Homemade fries, toppings, give new Milford eatery a niche
Jonathan Gibbons first made his mark on the New Haven food truck scene with his Fryborg brand specializing in fresh fried potatoes and specialty dipping sauces.
He still has the wheels, but recently he opened a small eatery at 215 Bridgeport Ave. offering his unique fries and a small menu of other signature foods.
“It’s definitely exhausting but I enjoy it,” Gibbons, 40, said. “I get excited when I come up with a new sauce.”
And when people love his food?
“It’s the best thing ever,” he said.
The idea to someday serve homemade French fries with dipping sauce was hatched when Gibbons was 25 and backpacking through Europe after college. He has a bachelor’s degree in English. While in Belgium he tasted Pomme frites — or fried potatoes — with sauces to pour over them, fell in love with the taste and thought, “Nobody really does this back home.”
But it wasn’t easy to start a business, so he worked in high-end restaurants and bars for 10 years before taking the leap six years ago and buying a food truck.
“I decided I was ready not to answer to someone. I wanted to be my own boss,” Gibbons said. “ It was terrifying to take that leap of faith”
He opened the Fryborg truck in New Haven in August 2012, tweaked the offerings as he went along and became a favorite among the Yale crowd and others downtown.

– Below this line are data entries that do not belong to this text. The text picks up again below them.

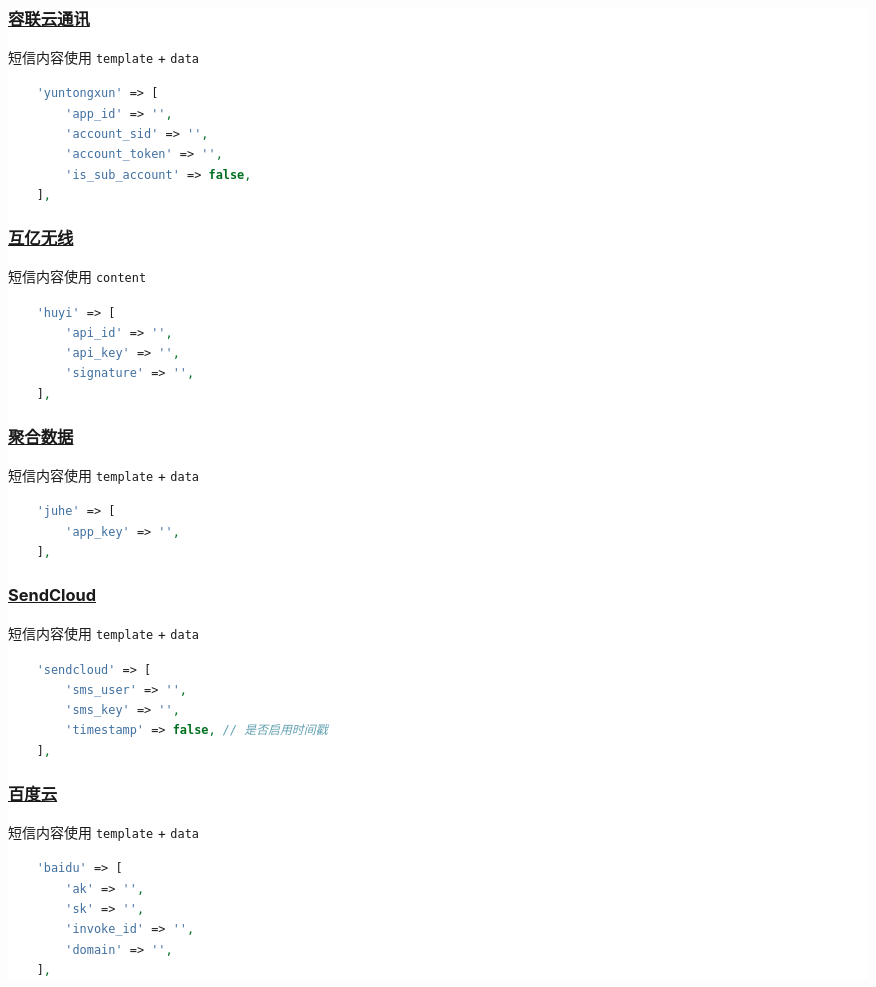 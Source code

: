 ### [容联云通讯](http://www.yuntongxun.com)

短信内容使用 `template` + `data`

```php
    'yuntongxun' => [
        'app_id' => '',
        'account_sid' => '',
        'account_token' => '',
        'is_sub_account' => false,
    ],
```

### [互亿无线](http://www.ihuyi.com)

短信内容使用 `content`

```php
    'huyi' => [
        'api_id' => '',
        'api_key' => '',
        'signature' => '',
    ],
```

### [聚合数据](https://www.juhe.cn)

短信内容使用 `template` + `data`

```php
    'juhe' => [
        'app_key' => '',
    ],
```

### [SendCloud](http://www.sendcloud.net/)

短信内容使用 `template` + `data`

```php
    'sendcloud' => [
        'sms_user' => '',
        'sms_key' => '',
        'timestamp' => false, // 是否启用时间戳
    ],
```
### [百度云](https://cloud.baidu.com/)

短信内容使用 `template` + `data`

```php
    'baidu' => [
        'ak' => '',
        'sk' => '',
        'invoke_id' => '',
        'domain' => '',
    ],
```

The name of the business — Fryborg — is a takeoff on the Cyborg fictional aliens from the Star Trek movies. The cyborgs forcibly transform individual beings into drones. They are linked to the phrase, “You will be assimilated; resistance is futile.” And since Gibbons believes resisting his French Fries is futile it was perfect for his business slogan, “Resistance is Futile.”

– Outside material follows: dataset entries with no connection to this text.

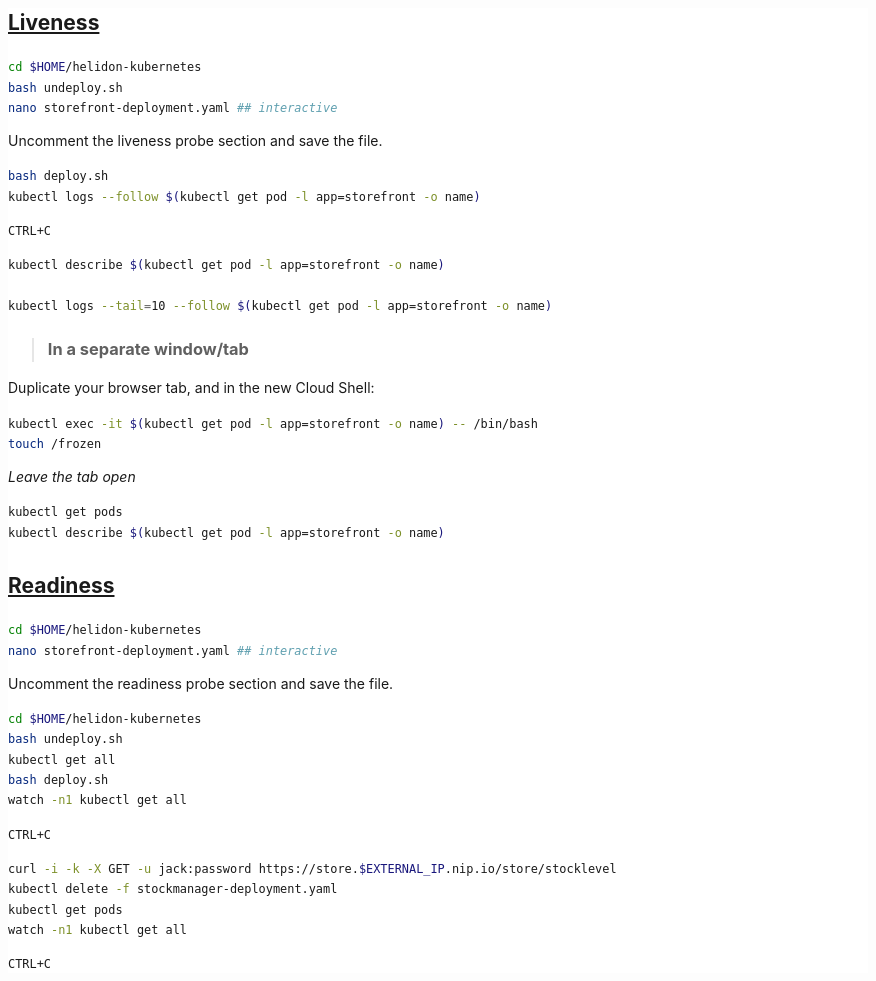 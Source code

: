 ## [Liveness](https://oracle.github.io/cloudtestdrive/AppDev/cloud-native/livelabs/individual/kubernetes/kubernetes-core/index.html?lab=health-liveness-readiness#Task3:Liveness)
```bash
cd $HOME/helidon-kubernetes
bash undeploy.sh
nano storefront-deployment.yaml ## interactive
```

Uncomment the liveness probe section and save the file.

```bash
bash deploy.sh
kubectl logs --follow $(kubectl get pod -l app=storefront -o name)
```
`CTRL+C`
```bash
kubectl describe $(kubectl get pod -l app=storefront -o name)

kubectl logs --tail=10 --follow $(kubectl get pod -l app=storefront -o name)
```

> ### In a separate window/tab
Duplicate your browser tab, and in the new Cloud Shell:
```bash
kubectl exec -it $(kubectl get pod -l app=storefront -o name) -- /bin/bash
touch /frozen
```
_Leave the tab open_

```bash
kubectl get pods
kubectl describe $(kubectl get pod -l app=storefront -o name)
```


##	[Readiness](https://oracle.github.io/cloudtestdrive/AppDev/cloud-native/livelabs/individual/kubernetes/kubernetes-core/index.html?lab=health-liveness-readiness#Task4:Readiness)
```bash
cd $HOME/helidon-kubernetes
nano storefront-deployment.yaml ## interactive
```
Uncomment the readiness probe section and save the file.

```bash
cd $HOME/helidon-kubernetes
bash undeploy.sh
kubectl get all
bash deploy.sh
watch -n1 kubectl get all
```
`CTRL+C`

```bash
curl -i -k -X GET -u jack:password https://store.$EXTERNAL_IP.nip.io/store/stocklevel
kubectl delete -f stockmanager-deployment.yaml
kubectl get pods
watch -n1 kubectl get all
```
`CTRL+C`
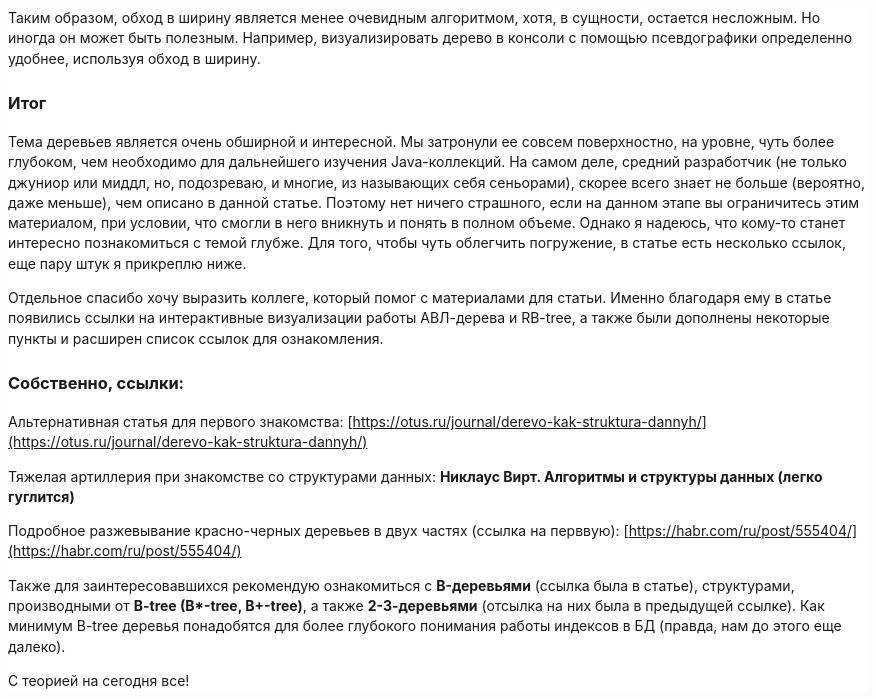 Таким образом, обход в ширину является менее очевидным алгоритмом, хотя, в сущности, остается несложным. Но иногда он может быть полезным. Например, визуализировать дерево в консоли с помощью псевдографики определенно удобнее, используя обход в ширину.

### Итог

Тема деревьев является очень обширной и интересной. Мы затронули ее совсем поверхностно, на уровне, чуть более глубоком, чем необходимо для дальнейшего изучения Java-коллекций. На самом деле, средний разработчик (не только джуниор или миддл, но, подозреваю, и многие, из называющих себя сеньорами), скорее всего знает не больше (вероятно, даже меньше), чем описано в данной статье. Поэтому нет ничего страшного, если на данном этапе вы ограничитесь этим материалом, при условии, что смогли в него вникнуть и понять в полном объеме. Однако я надеюсь, что кому-то станет интересно познакомиться с темой глубже. Для того, чтобы чуть облегчить погружение, в статье есть несколько ссылок, еще пару штук я прикреплю ниже.

Отдельное спасибо хочу выразить коллеге, который помог с материалами для статьи. Именно благодаря ему в статье появились ссылки на интерактивные визуализации работы АВЛ-дерева и RB-tree, а также были дополнены некоторые пункты и расширен список ссылок для ознакомления.


### Собственно, ссылки:

Альтернативная статья для первого знакомства: [https://otus.ru/journal/derevo-kak-struktura-dannyh/](https://otus.ru/journal/derevo-kak-struktura-dannyh/)

Тяжелая артиллерия при знакомстве со структурами данных: **Никлаус Вирт. Алгоритмы и структуры данных (легко гуглится)**

Подробное разжевывание красно-черных деревьев в двух частях (ссылка на перввую): [https://habr.com/ru/post/555404/](https://habr.com/ru/post/555404/)

Также для заинтересовавшихся рекомендую ознакомиться с **B-деревьями** (ссылка была в статье), структурами, производными от **B-tree (B\*-tree, B+-tree)**, а также **2-3-деревьями** (отсылка на них была в предыдущей ссылке). Как минимум B-tree деревья понадобятся для более глубокого понимания работы индексов в БД (правда, нам до этого еще далеко).

С теорией на сегодня все!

At the new eatery, there are two tables — much of the business is to go — and the décor is simple, the dark walls intended to reflect a Cyborg space ship.
He cuts his fries from real potatoes and his unique, homemade dipping sauces — recipes he devised — including curry ketchup, thousand island, pesto mayo, garlic siracha, buffalo ranch, mango, herbes de provence, and dip specials that change every day, including recently, date, bacon and apple mayo, avocado and jalapeno.

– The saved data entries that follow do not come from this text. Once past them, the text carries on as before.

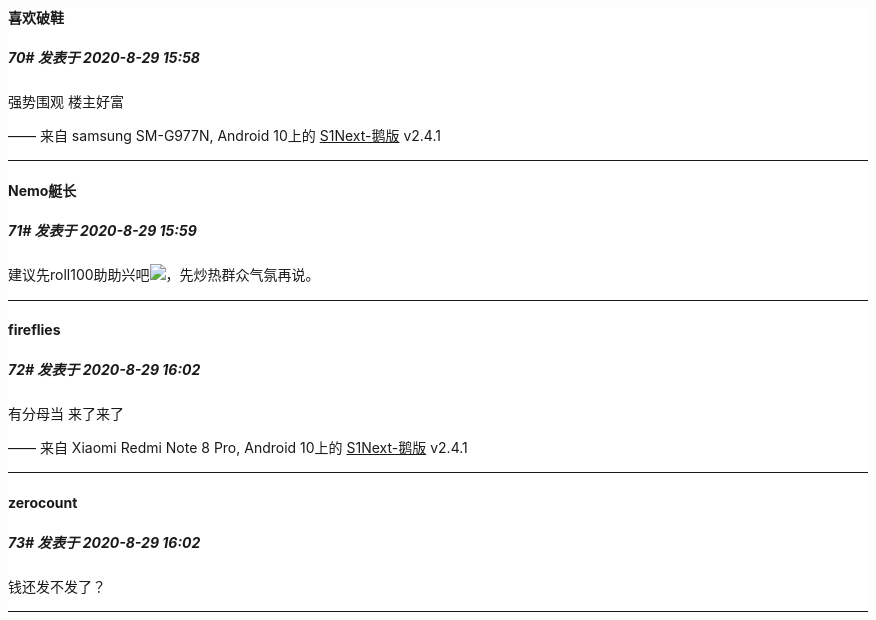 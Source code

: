 ####  喜欢破鞋  
##### 70#       发表于 2020-8-29 15:58




强势围观 楼主好富

—— 来自 samsung SM-G977N, Android 10上的 [S1Next-鹅版](https://github.com/ykrank/S1-Next/releases) v2.4.1







*****

####  Nemo艇长  
##### 71#       发表于 2020-8-29 15:59



建议先roll100助助兴吧<img src="https://static.saraba1st.com/image/smiley/face2017/037.png" referrerpolicy="no-referrer">，先炒热群众气氛再说。







*****

####  fireflies  
##### 72#       发表于 2020-8-29 16:02




有分母当
来了来了

—— 来自 Xiaomi Redmi Note 8 Pro, Android 10上的 [S1Next-鹅版](https://github.com/ykrank/S1-Next/releases) v2.4.1







*****

####  zerocount  
##### 73#       发表于 2020-8-29 16:02




钱还发不发了？







*****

There are also more substantial toppings, including, “The Dutch,” — mayo, curry ketchup and raw onion; “Cheesy Bacon,” with cheese and bacon; “Italian” with pesto mayo, tomato and parmesan and “Assimilation” — another cyborg play — topped with fried eggs, cheese sauce, thousand island dressing and raw onion.
These days he has a staff and the Fryborg truck is mainly used for catering of birthday parties, weddings, bar mitzvah, anniversaries, big event after parties, corporate gatherings. This weekend the truck was headed to a gig in Long Island and he has had some pretty special ones, including outside the Belgium consulate in Manhattan, where he received raves from the organizer who invited his truck.
He does some food-truck festivals, and the truck still appears in New Haven, but not regularly. He bought a spot at College and Grove streets where he returns three days a week for six months when Yale University is in session.
He describes his menu as “Simple food, but we try to do it well.”
His hot dogs are Hummel’s brand, because, “ I won’t mess with perfection, they’re local, they’re the best,” and his Angus burgers are specially seasoned; the steak on his steak sandwiches from grass-fed beef.
He also carries his own brand of soda, “Fryborg Fizz,” and created flavors such as pistachio cream, coconut cream pie, lavender lemon. The coconut cream pie was specially created for a wedding customer. Gibbons will also design special recipes for catering customers.
Gibbons, who grew up in Bethany and graduated from Amity High School, said “I was always fascinated by the food industry and didn’t know why.”
His first job was as a hot-dog vender for the New Haven Ravens and Gibbons said he loved it, because he got to sell good hot dogs and meet Derek Jeter.
Gibbons, who lives in Milford, said his girlfriend, Julie Avellino, is fabulously supportive and helpful with social media, staff organization and getting him “centered” again when he goes too far afield creatively.